▶ **REQUIREMENT**: Starting at the line below holding "# Introduction to courses" and stopping at the line holding "Surfy courses are", print every line exactly, both ends included, and leave the rest out.

▶ **RECORDED INFORMATION**:
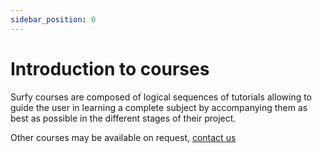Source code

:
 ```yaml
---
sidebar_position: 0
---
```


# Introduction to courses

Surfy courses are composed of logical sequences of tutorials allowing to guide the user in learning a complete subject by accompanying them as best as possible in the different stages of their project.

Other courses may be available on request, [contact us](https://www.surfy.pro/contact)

---

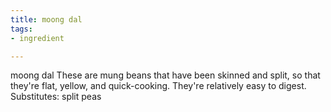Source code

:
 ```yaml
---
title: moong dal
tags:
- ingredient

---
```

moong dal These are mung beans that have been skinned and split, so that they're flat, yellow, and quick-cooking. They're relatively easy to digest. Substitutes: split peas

▶ **REPLY**:
# Introduction to courses

Surfy courses are composed of logical sequences of tutorials allowing to guide the user in learning a complete subject by accompanying them as best as possible in the different stages of their project.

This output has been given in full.